[Information]
::::

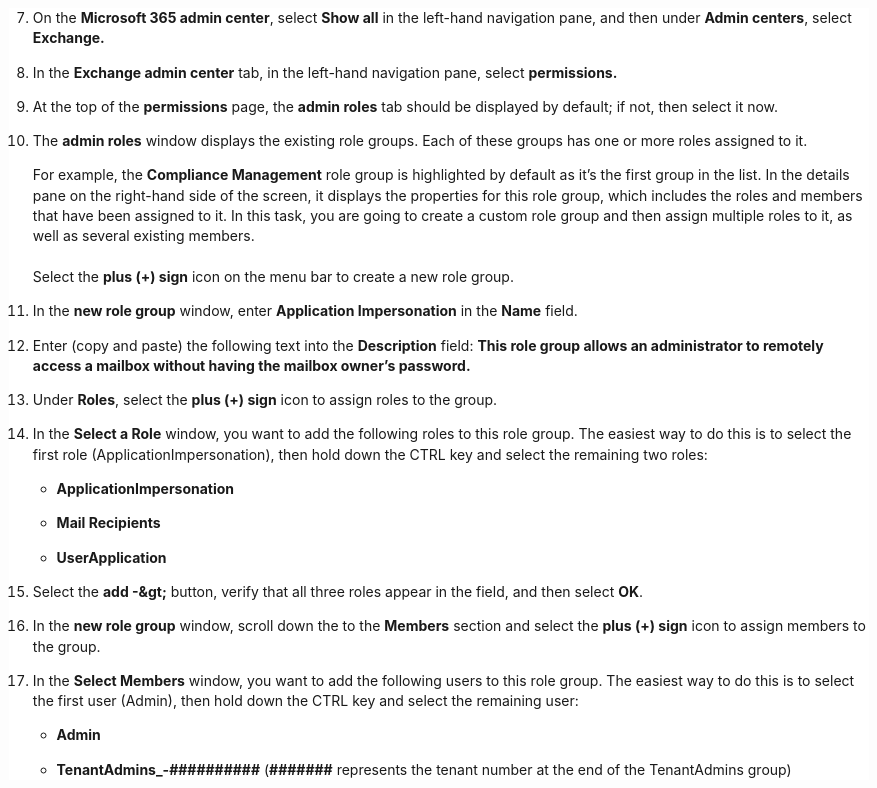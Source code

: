 7.  On the [](https://portal.office.com/)**Microsoft 365 admin center**, select
    **Show all** in the left-hand navigation pane, and then under **Admin
    centers**, select **Exchange.**

8.  In the **Exchange admin center** tab, in the left-hand navigation pane,
    select **permissions.**

9.  At the top of the **permissions** page, the **admin roles** tab should be
    displayed by default; if not, then select it now.

10. The **admin roles** window displays the existing role groups. Each of these
    groups has one or more roles assigned to it.  
      
    For example, the **Compliance Management** role group is highlighted by
    default as it’s the first group in the list. In the details pane on the
    right-hand side of the screen, it displays the properties for this role
    group, which includes the roles and members that have been assigned to it.
    In this task, you are going to create a custom role group and then assign
    multiple roles to it, as well as several existing members.  
    ‎  
    ‎Select the **plus (+) sign** icon on the menu bar to create a new role
    group.

11. In the **new role group** window, enter **Application Impersonation** in the
    **Name** field.

12. Enter (copy and paste) the following text into the **Description** field:
    **This role group allows an administrator to remotely access a mailbox
    without having the mailbox owner’s password.**

13. Under **Roles**, select the **plus (+) sign** icon to assign roles to the
    group.

14. In the **Select a Role** window, you want to add the following roles to this
    role group. The easiest way to do this is to select the first role
    (ApplicationImpersonation), then hold down the CTRL key and select the
    remaining two roles:

    -   **ApplicationImpersonation**

    -   **Mail Recipients**

    -   **UserApplication**

15. Select the **add -\&gt;** button, verify that all three roles appear in the
    field, and then select **OK**.

16. In the **new role group** window, scroll down the to the **Members** section
    and select the **plus (+) sign** icon to assign members to the group.

17. In the **Select Members** window, you want to add the following users to
    this role group. The easiest way to do this is to select the first user
    (Admin), then hold down the CTRL key and select the remaining user:

    -   **Admin**

    -   **TenantAdmins_-\#\#\#\#\#\#\#\#\#\#** (**\#\#\#\#\#\#\#** represents
        the tenant number at the end of the TenantAdmins group)
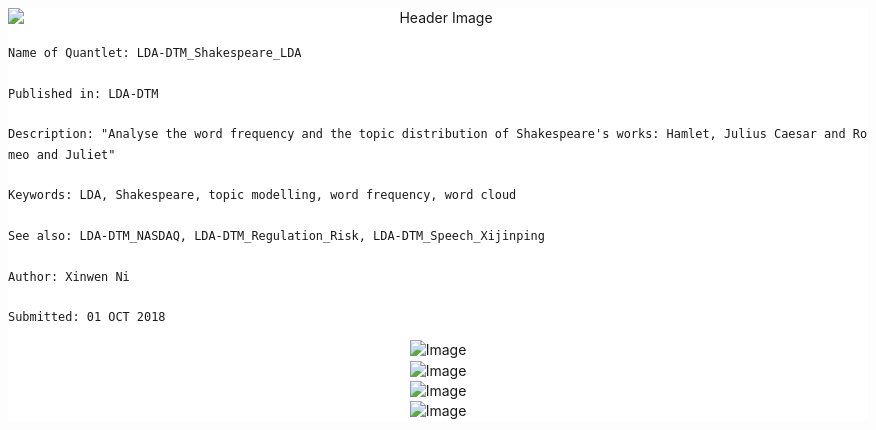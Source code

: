 <div style="margin: 0; padding: 0; text-align: center; border: none;">
<a href="https://quantlet.com" target="_blank" style="text-decoration: none; border: none;">
<img src="https://github.com/StefanGam/test-repo/blob/main/quantlet_design.png?raw=true" alt="Header Image" width="100%" style="margin: 0; padding: 0; display: block; border: none;" />
</a>
</div>

```
Name of Quantlet: LDA-DTM_Shakespeare_LDA

Published in: LDA-DTM

Description: "Analyse the word frequency and the topic distribution of Shakespeare's works: Hamlet, Julius Caesar and Romeo and Juliet"

Keywords: LDA, Shakespeare, topic modelling, word frequency, word cloud

See also: LDA-DTM_NASDAQ, LDA-DTM_Regulation_Risk, LDA-DTM_Speech_Xijinping

Author: Xinwen Ni

Submitted: 01 OCT 2018

```
<div align="center">
<img src="https://raw.githubusercontent.com/QuantLet/LDA-DTM/master/LDA-DTM_Shakespeare/FrequentWords.png" alt="Image" />
</div>

<div align="center">
<img src="https://raw.githubusercontent.com/QuantLet/LDA-DTM/master/LDA-DTM_Shakespeare/Tragedy_heatmap.jpg" alt="Image" />
</div>

<div align="center">
<img src="https://raw.githubusercontent.com/QuantLet/LDA-DTM/master/LDA-DTM_Shakespeare/shakepeare.png" alt="Image" />
</div>

<div align="center">
<img src="https://raw.githubusercontent.com/QuantLet/LDA-DTM/master/LDA-DTM_Shakespeare/william-shakespeare-black-silhouette.jpg" alt="Image" />
</div>


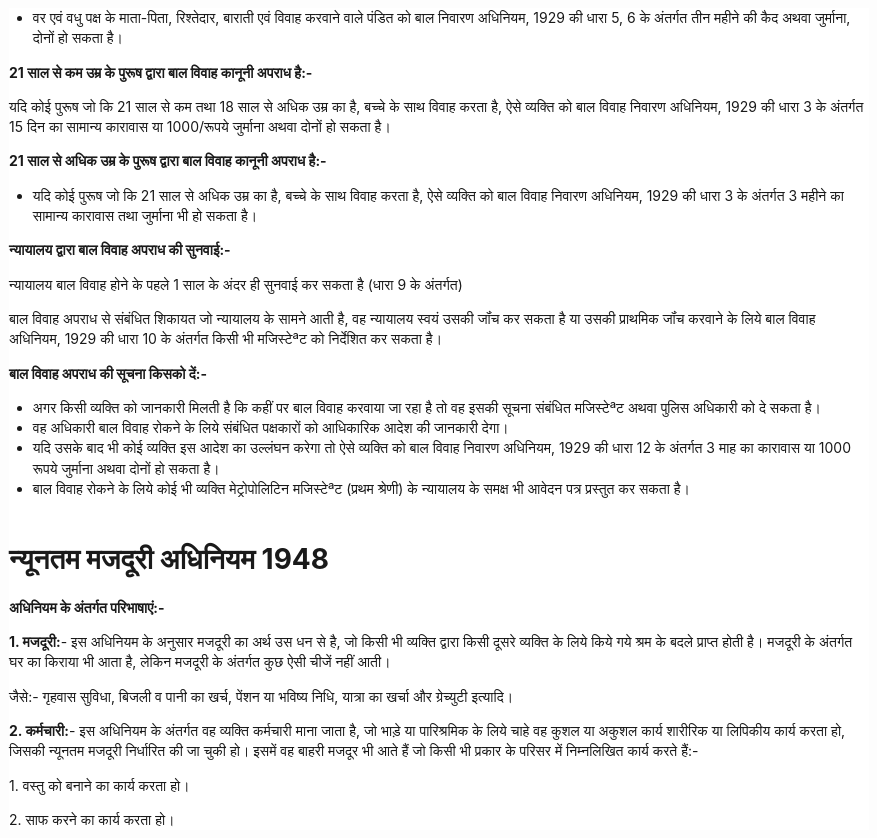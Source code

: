 - वर एवं वधु पक्ष के माता-पिता, रिश्तेदार, बाराती एवं विवाह करवाने वाले पंडित को
  बाल निवारण अधिनियम, 1929 की धारा 5, 6 के अंतर्गत तीन महीने की कैद अथवा
  जुर्माना, दोनों हो सकता है।

**21 साल से कम उम्र के पुरूष द्वारा बाल विवाह कानूनी अपराध है:-**

यदि कोई पुरूष जो कि 21 साल से कम तथा 18 साल से अधिक उम्र का है, बच्चे के साथ
विवाह करता है, ऐसे व्यक्ति को बाल विवाह निवारण अधिनियम, 1929 की धारा 3 के
अंतर्गत 15 दिन का सामान्य कारावास या 1000/रूपये जुर्माना अथवा दोनों हो सकता है।

**21 साल से अधिक उम्र के पुरूष द्वारा बाल विवाह कानूनी अपराध है:-**

- यदि कोई पुरूष जो कि 21 साल से अधिक उम्र का है, बच्चे के साथ विवाह करता है, ऐसे
  व्यक्ति को बाल विवाह निवारण अधिनियम, 1929 की धारा 3 के अंतर्गत 3 महीने का
  सामान्य कारावास तथा जुर्माना भी हो सकता है।

**न्यायालय द्वारा बाल विवाह अपराध की सुनवाई:-**

न्यायालय बाल विवाह होने के पहले 1 साल के अंदर ही सुनवाई कर सकता है (धारा 9 के
अंतर्गत)

बाल विवाह अपराध से संबंधित शिकायत जो न्यायालय के सामने आती है, वह न्यायालय स्वयं
उसकी जॉंच कर सकता है या उसकी प्राथमिक जॉंच करवाने के लिये बाल विवाह अधिनियम,
1929 की धारा 10 के अंतर्गत किसी भी मजिस्टेªट को निर्देशित कर सकता है।

**बाल विवाह अपराध की सूचना किसको दें:-**

- अगर किसी व्यक्ति को जानकारी मिलती है कि कहीं पर बाल विवाह करवाया जा रहा है
  तो वह इसकी सूचना संबंधित मजिस्टेªट अथवा पुलिस अधिकारी को दे सकता है।
- वह अधिकारी बाल विवाह रोकने के लिये संबंधित पक्षकारों को आधिकारिक आदेश की
  जानकारी देगा।
- यदि उसके बाद भी कोई व्यक्ति इस आदेश का उल्लंघन करेगा तो ऐसे व्यक्ति को बाल विवाह
  निवारण अधिनियम, 1929 की धारा 12 के अंतर्गत 3 माह का कारावास या 1000 रूपये
  जुर्माना अथवा दोनों हो सकता है।
- बाल विवाह रोकने के लिये कोई भी व्यक्ति मेट्रोपोलिटिन मजिस्टेªट (प्रथम श्रेणी) के
  न्यायालय के समक्ष भी आवेदन पत्र प्रस्तुत कर सकता है।

  

# न्यूनतम मजदूरी अधिनियम 1948 

**अधिनियम के अंतर्गत परिभाषाएं:-**

**1. मजदूरी:**- इस अधिनियम के अनुसार मजदूरी का अर्थ उस धन से है, जो किसी भी
व्यक्ति द्वारा किसी दूसरे व्यक्ति के लिये किये गये श्रम के बदले प्राप्त होती है। मजदूरी के
अंतर्गत घर का किराया भी आता है, लेकिन मजदूरी के अंतर्गत कुछ ऐसी चीजें नहीं आती।

जैसे:- गृहवास सुविधा, बिजली व पानी का खर्च, पेंशन या भविष्य निधि, यात्रा का खर्चा
और ग्रेच्युटी इत्यादि।

**2. कर्मचारी:**- इस अधिनियम के अंतर्गत वह व्यक्ति कर्मचारी माना जाता है, जो भाड़े
या पारिश्रमिक के लिये चाहे वह कुशल या अकुशल कार्य शारीरिक या लिपिकीय कार्य करता
हो, जिसकी न्यूनतम मजदूरी निर्धारित की जा चुकी हो। इसमें वह बाहरी मजदूर भी आते हैं
जो किसी भी प्रकार के परिसर में निम्नलिखित कार्य करते हैं:-

1\. वस्तु को बनाने का कार्य करता हो।

2\. साफ करने का कार्य करता हो।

::::

[Assignment] Above are the records; repeat exactly the lines from the one holding "न्यायालय बाल विवाह" down to the one holding "सूचना किसको दें:-**", end lines included.

[Response to this exercise]
न्यायालय बाल विवाह होने के पहले 1 साल के अंदर ही सुनवाई कर सकता है (धारा 9 के
अंतर्गत)

बाल विवाह अपराध से संबंधित शिकायत जो न्यायालय के सामने आती है, वह न्यायालय स्वयं
उसकी जॉंच कर सकता है या उसकी प्राथमिक जॉंच करवाने के लिये बाल विवाह अधिनियम,
1929 की धारा 10 के अंतर्गत किसी भी मजिस्टेªट को निर्देशित कर सकता है।

**बाल विवाह अपराध की सूचना किसको दें:-**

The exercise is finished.